The two men with whom I share an office have different approaches to movies. One prefers to simply enjoy the experience of watching a movie and therefore gravitates towards the sort of film that seeks to entertain. This is the kind that you can appreciate knowing that the succession of images unfolding on screen is make-believe and therefore doesn’t have much to do with real life. My other officemate tends to prefer a film that tells its story in such a way that it makes demands of him. This is the kind of movie that, while telling another’s story, is actually telling our story. We don’t simply ‘watch’ these sorts of movies, but these stories draw us into them in such a way that we find ourselves as participants. We are invested. They make us think and in doing so they lay claim to us. I’m somewhere between the two. There are times when I like to be challenged and changed, but there are lots of times when the escapist in me simply wants to be ‘entertained’.

What is true about movies can be true for theology as well, and Barth’s chapter on “Concern” is essentially a chapter about being invested. His primary contention is that theology – true theology – will always be of this latter variety. While we might think that one can approach theology with an aloof detachment, simply an object of intellectual inquiry, by virtue of theology’s object (really subject, but that’s another post) one can never remain a neutral observer. In as much as one thinks he or she has maintained an ‘objective’ point of view, then ‘theology’ hasn’t happened. Perhaps it is best to let the man speak for himself…

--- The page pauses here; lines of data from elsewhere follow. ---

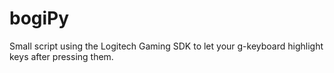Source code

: # bogiPy
Small script using the Logitech Gaming SDK to let your g-keyboard highlight keys after pressing them.
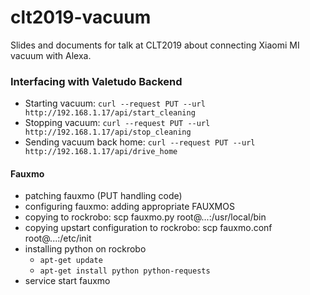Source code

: # clt2019-vacuum
Slides and documents for talk at CLT2019 about connecting Xiaomi MI vacuum with Alexa.


### Interfacing with Valetudo Backend ###

 * Starting vacuum: `curl --request PUT --url http://192.168.1.17/api/start_cleaning`
 * Stopping vacuum: `curl --request PUT --url http://192.168.1.17/api/stop_cleaning`
 * Sending vacuum back home: `curl --request PUT --url http://192.168.1.17/api/drive_home`


#### Fauxmo ####

 * patching fauxmo (PUT handling code)
 * configuring fauxmo: adding appropriate FAUXMOS
 * copying to rockrobo: scp fauxmo.py root@...:/usr/local/bin
 * copying upstart configuration to rockrobo: scp fauxmo.conf root@...:/etc/init
 * installing python on rockrobo
	* `apt-get update`
	* `apt-get install python python-requests`
 * service start fauxmo
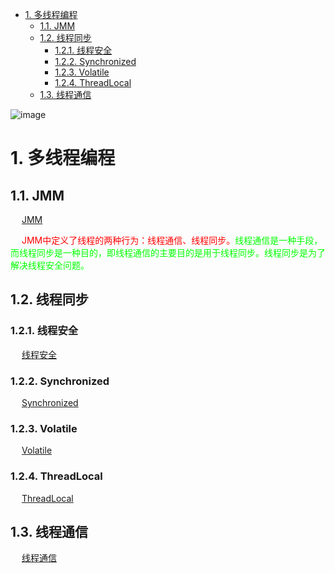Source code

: 

<!-- TOC -->

- [1. 多线程编程](#1-多线程编程)
    - [1.1. JMM](#11-jmm)
    - [1.2. 线程同步](#12-线程同步)
        - [1.2.1. 线程安全](#121-线程安全)
        - [1.2.2. Synchronized](#122-synchronized)
        - [1.2.3. Volatile](#123-volatile)
        - [1.2.4. ThreadLocal](#124-threadlocal)
    - [1.3. 线程通信](#13-线程通信)

<!-- /TOC -->

![image](https://gitee.com/wt1814/pic-host/raw/master/images/java/concurrent/multi-27.png)  

# 1. 多线程编程  
## 1.1. JMM  
&emsp; [JMM](/docs/java/concurrent/JMM.md)  

&emsp; <font color = "red">JMM中定义了线程的两种行为：线程通信、线程同步。</font><font color = "lime">线程通信是一种手段，而线程同步是一种目的，即线程通信的主要目的是用于线程同步。线程同步是为了解决线程安全问题。</font>  

## 1.2. 线程同步  

### 1.2.1. 线程安全  
&emsp; [线程安全](/docs/java/concurrent/ThreadSafety.md)
  
### 1.2.2. Synchronized  
&emsp; [Synchronized](/docs/java/concurrent/Synchronized.md)  

### 1.2.3. Volatile  
&emsp; [Volatile](/docs/java/concurrent/Volatile.md)  

### 1.2.4. ThreadLocal  
&emsp; [ThreadLocal](/docs/java/concurrent/ThreadLocal.md)  

## 1.3. 线程通信  
&emsp; [线程通信](/docs/java/concurrent/线程通信.md)   

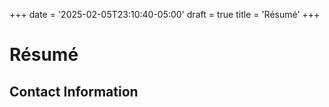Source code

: +++
date = '2025-02-05T23:10:40-05:00'
draft = true
title = 'Résumé'
+++

# Résumé

## Contact Information
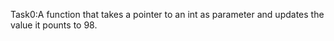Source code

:Task0:A function that takes a pointer to an int as parameter and updates the value it pounts to 98.
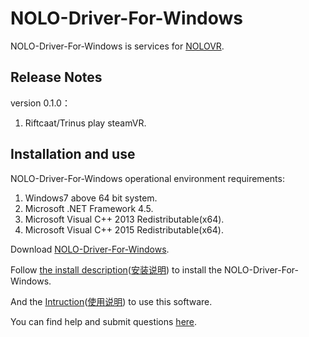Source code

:# NOLO-Driver-For-Windows
NOLO-Driver-For-Windows is services for [NOLOVR](https://www.nolovr.com/).
 
## Release Notes
version 0.1.0：  

1. Riftcaat/Trinus play steamVR.

## Installation and use
NOLO-Driver-For-Windows operational environment requirements:  

1. Windows7 above 64 bit system.
2. Microsoft .NET Framework 4.5.
3. Microsoft Visual C++ 2013 Redistributable(x64).
4. Microsoft Visual C++ 2015 Redistributable(x64).

Download [NOLO-Driver-For-Windows](./NOLOVR).  

Follow [the install description](./Docs/Install-Description.MD)([安装说明](./Docs/Install-Description_cn.MD)) to install the NOLO-Driver-For-Windows.  

And the [Intruction](./Docs/Instructions.MD)([使用说明](./Docs/Instructions_cn.MD)) to use this software.

You can find help and submit questions [here](https://github.com/NOLOVR/NOLO-Driver-For-Windows/issues).

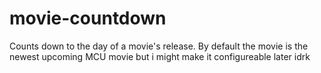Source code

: # movie-countdown
 Counts down to the day of a movie's release. By default the movie is the newest upcoming MCU movie but i might make it configureable later idrk
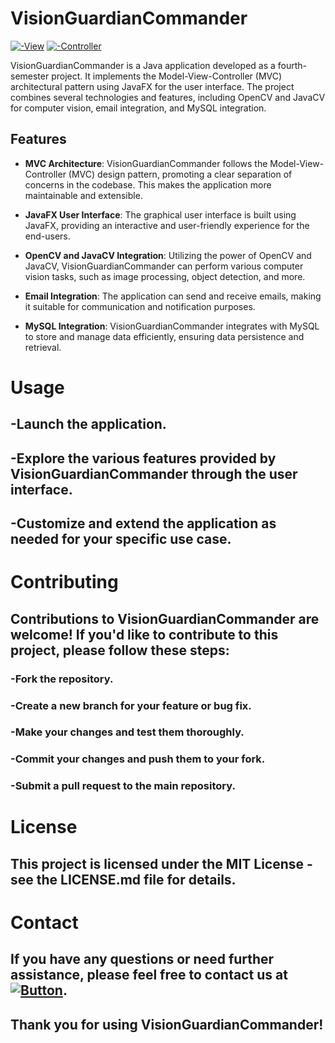 # VisionGuardianCommander
[![-View](https://img.shields.io/badge/View-Files-blue)](https://github.com/iceman404/visionguardiancommander/tree/master/src/main/resources/com/project/visionguardiancommander) [![-Controller](https://img.shields.io/badge/Controller-Files-blue)](https://github.com/iceman404/visionguardiancommander/tree/master/src/main/java/com/project/visionguardiancommander)

VisionGuardianCommander is a Java application developed as a fourth-semester project. It implements the Model-View-Controller (MVC) architectural pattern using JavaFX for the user interface. The project combines several technologies and features, including OpenCV and JavaCV for computer vision, email integration, and MySQL integration.

## Features

- **MVC Architecture**: VisionGuardianCommander follows the Model-View-Controller (MVC) design pattern, promoting a clear separation of concerns in the codebase. This makes the application more maintainable and extensible.

- **JavaFX User Interface**: The graphical user interface is built using JavaFX, providing an interactive and user-friendly experience for the end-users.

- **OpenCV and JavaCV Integration**: Utilizing the power of OpenCV and JavaCV, VisionGuardianCommander can perform various computer vision tasks, such as image processing, object detection, and more.

- **Email Integration**: The application can send and receive emails, making it suitable for communication and notification purposes.

- **MySQL Integration**: VisionGuardianCommander integrates with MySQL to store and manage data efficiently, ensuring data persistence and retrieval.


# Usage
## -Launch the application.
## -Explore the various features provided by VisionGuardianCommander through the user interface.
## -Customize and extend the application as needed for your specific use case.

# Contributing
## Contributions to VisionGuardianCommander are welcome! If you'd like to contribute to this project, please follow these steps:

### -Fork the repository.
### -Create a new branch for your feature or bug fix.
### -Make your changes and test them thoroughly.
### -Commit your changes and push them to your fork.
### -Submit a pull request to the main repository.


# License
## This project is licensed under the MIT License - see the LICENSE.md file for details.

# Contact
## If you have any questions or need further assistance, please feel free to contact us at [![Button](https://img.shields.io/badge/johnsubba404@gmail.com-09C4D0)](https://mail.google.com/mail/?view=cm&to=johnsubba404@gmail.com).

## Thank you for using VisionGuardianCommander!

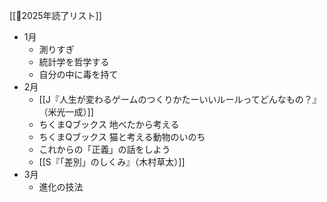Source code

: [[📙2025年読了リスト]]

- 1月
	- 測りすぎ
	- 統計学を哲学する
	- 自分の中に毒を持て
- 2月
	- [[J『人生が変わるゲームのつくりかたーいいルールってどんなもの？』（米光一成）]]
	- ちくまQブックス 地べたから考える
	- ちくまQブックス 猫と考える動物のいのち
	- これからの「正義」の話をしよう
	- [[S『「差別」のしくみ』（木村草太）]]
- 3月
	- 進化の技法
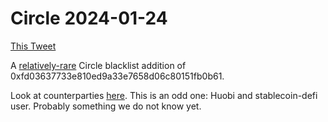 # Circle 2024-01-24

[This Tweet](https://twitter.com/ChainArgos/status/1749978858370277811)

A [relatively-rare](../blacklist/circle_vs_tether_blacklist.md) Circle blacklist addition of
0xfd03637733e810ed9a33e7658d06c80151fb0b61.

Look at counterparties [here](https://dashargos.chainargos.com/dashboards/57?To%20or%20From%20Address=0xfd03637733e810ed9a33e7658d06c80151fb0b61&Symbol=).
This is an odd one: Huobi and stablecoin-defi user.
Probably something we do not know yet.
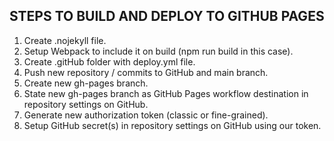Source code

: 
## STEPS TO BUILD AND DEPLOY TO GITHUB PAGES
1. Create .nojekyll file.
2. Setup Webpack to include it on build (npm run build in this case).
3. Create .gitHub folder with deploy.yml file.
4. Push new repository / commits to GitHub and main branch.
5. Create new gh-pages branch.
6. State new gh-pages branch as GitHub Pages workflow destination in repository settings on GitHub.
7. Generate new authorization token (classic or fine-grained).
8. Setup GitHub secret(s) in repository settings on GitHub using our token.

When a man becomes involved in theological science, its object does not allow him to set himself apart from it or to claim independence and autarchic self-sufficiency. He has become involved in theology, even if his reasons for such involvement may have been very superficial, or, indeed, utterly childish. Certainly, he never knew beforehand what a risk he was taking, and he will certainly never fully grasp this risk. But at any rate he has taken this step. He is a theologian because he finds himself confronted by this object. His heart is much too stubborn and fearful, and his little head much too weak, but he cannot merely dally or skirmish with this object. The consequences can no longer be avoided. This object disturbs him-and not merely from afar, the way a lightning flash on the horizon might disturb one. This object seeks him out and finds him precisely where he Stands, and it is just there that this object has already sought and found him. It met, encountered, and challenged him. It invaded, surprised, and captured him. It assumed control over him. As to himself, the light “dawned” on him, and he was ushered up from the audience to the stage.

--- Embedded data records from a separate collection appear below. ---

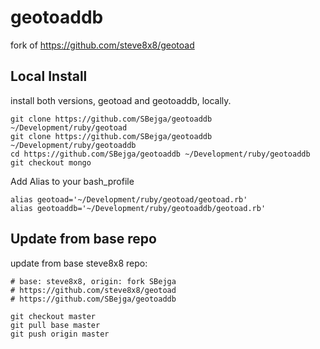 # geotoaddb

fork of https://github.com/steve8x8/geotoad

## Local Install

install both versions, geotoad and geotoaddb, locally.

    git clone https://github.com/SBejga/geotoaddb ~/Development/ruby/geotoad
    git clone https://github.com/SBejga/geotoaddb ~/Development/ruby/geotoaddb
    cd https://github.com/SBejga/geotoaddb ~/Development/ruby/geotoaddb
    git checkout mongo

Add Alias to your bash_profile

    alias geotoad='~/Development/ruby/geotoad/geotoad.rb'
    alias geotoaddb='~/Development/ruby/geotoaddb/geotoad.rb'

## Update from base repo

update from base steve8x8 repo:

	# base: steve8x8, origin: fork SBejga
	# https://github.com/steve8x8/geotoad
	# https://github.com/SBejga/geotoaddb

	git checkout master
	git pull base master
	git push origin master
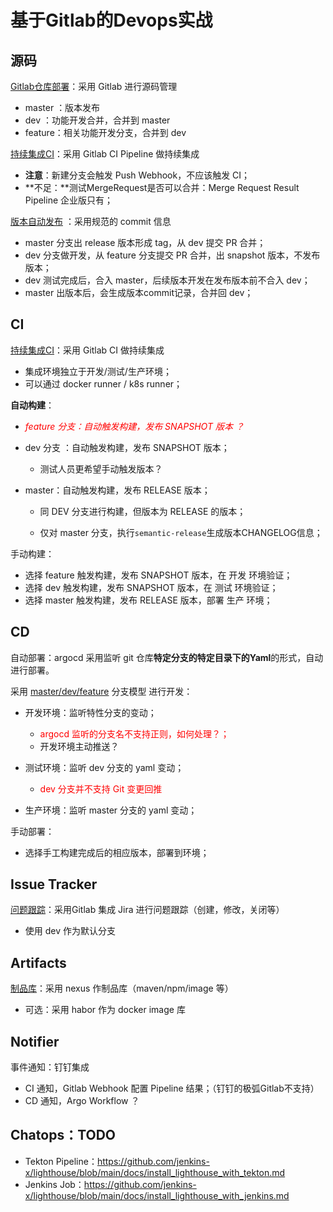 # 基于Gitlab的Devops实战

## 源码

[Gitlab仓库部署](../codehub/gitlab.md)：采用 Gitlab 进行源码管理

- master ：版本发布
- dev ：功能开发合并，合并到 master
- feature：相关功能开发分支，合并到 dev

[持续集成CI](./cicd/gitlab-ci.md)：采用 Gitlab CI Pipeline 做持续集成

- **注意**：新建分支会触发 Push Webhook，不应该触发 CI；
- **不足：**测试MergeRequest是否可以合并：Merge Request Result Pipeline 企业版只有；

[版本自动发布](./cicd/release_changelog.md) ：采用规范的 commit 信息

- master 分支出 release 版本形成 tag，从 dev 提交 PR 合并；
- dev 分支做开发，从 feature 分支提交 PR 合并，出 snapshot 版本，不发布版本；
- dev 测试完成后，合入 master，后续版本开发在发布版本前不合入 dev；
- master 出版本后，会生成版本commit记录，合并回 dev；



## CI

[持续集成CI](./cicd/gitlab-ci.md)：采用 Gitlab CI 做持续集成

- 集成环境独立于开发/测试/生产环境；
- 可以通过 docker runner / k8s runner；



**自动构建**：

- <font color=red>*feature 分支：自动触发构建，发布 SNAPSHOT 版本 ？*</font>

- dev 分支 ：自动触发构建，发布 SNAPSHOT 版本；

  - 测试人员更希望手动触发版本？

- master：自动触发构建，发布 RELEASE 版本；

  - 同 DEV 分支进行构建，但版本为 RELEASE 的版本； 

  - 仅对 master 分支，执行`semantic-release`生成版本CHANGELOG信息；

    

手动构建：

- 选择 feature 触发构建，发布 SNAPSHOT 版本，在 开发 环境验证；
- 选择 dev 触发构建，发布 SNAPSHOT 版本，在 测试 环境验证；
- 选择 master 触发构建，发布 RELEASE 版本，部署 生产 环境；



## CD

自动部署：argocd 采用监听 git 仓库**特定分支的特定目录下的Yaml**的形式，自动进行部署。

采用 [master/dev/feature](./git_branch_model.md) 分支模型 进行开发：

- 开发环境：监听特性分支的变动；
  - <font color=red>argocd 监听的分支名不支持正则，如何处理？；</font>
  - 开发环境主动推送？
- 测试环境：监听 dev 分支的 yaml 变动； 
  - <font color=red> dev 分支并不支持 Git 变更回推 </font>

- 生产环境：监听 master 分支的 yaml 变动；



手动部署：

- 选择手工构建完成后的相应版本，部署到环境；



## Issue Tracker

[问题跟踪](./cicd/gitlab-jira.md)：采用Gitlab 集成 Jira 进行问题跟踪（创建，修改，关闭等）

- 使用 dev 作为默认分支

## Artifacts

[制品库](./cicd/nexus.md)：采用 nexus 作制品库（maven/npm/image 等）

- 可选：采用 habor 作为 docker image 库

## Notifier

事件通知：钉钉集成

- CI 通知，Gitlab Webhook 配置 Pipeline 结果；（钉钉的极弧Gitlab不支持）
- CD 通知，Argo Workflow ？



## Chatops：TODO

- Tekton Pipeline：https://github.com/jenkins-x/lighthouse/blob/main/docs/install_lighthouse_with_tekton.md
- Jenkins Job：https://github.com/jenkins-x/lighthouse/blob/main/docs/install_lighthouse_with_jenkins.md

Barth seems to recognize some danger in turning this into an individual’s existential experience with God and seeks to head this off by anchoring this thought in “concentric circles” of concern. God’s concern is for the world, the church, and the individual. The individual finds herself encountered by God because she is part of the church and world to which God has chosen to reveal himself. It isn’t that the individual’s experience doesn’t matter, but it matters because she finds herself as part of church and world that God cares about.

And hopefully Barth won’t mind if I reverse the flow of concern. If the theologian finds himself ‘concerned’ with God because God has chosen to move from the largest circle of concern inward – world to individual, then a “captured” theologian is one who isn’t concerned solely with God and even less so by his private theologizing. Rather the “ushered up” theologian is one who necessarily finds his concern with God expressed in his concern for the church and the world.

Or maybe a more Piper-ian way of coming at this would be to say “enjoying God forever” is a far cry from being interested in or amused by God. All that said, one begins with a concern for God. In beginning with a concern for (or thinking about) the church or the world, one will tend to think poorly about both. And yet thinking about God that doesn’t end up leading one to be ‘concerned’ with the church and world hasn’t been true thinking about God.

So… anyone seen a good movie lately?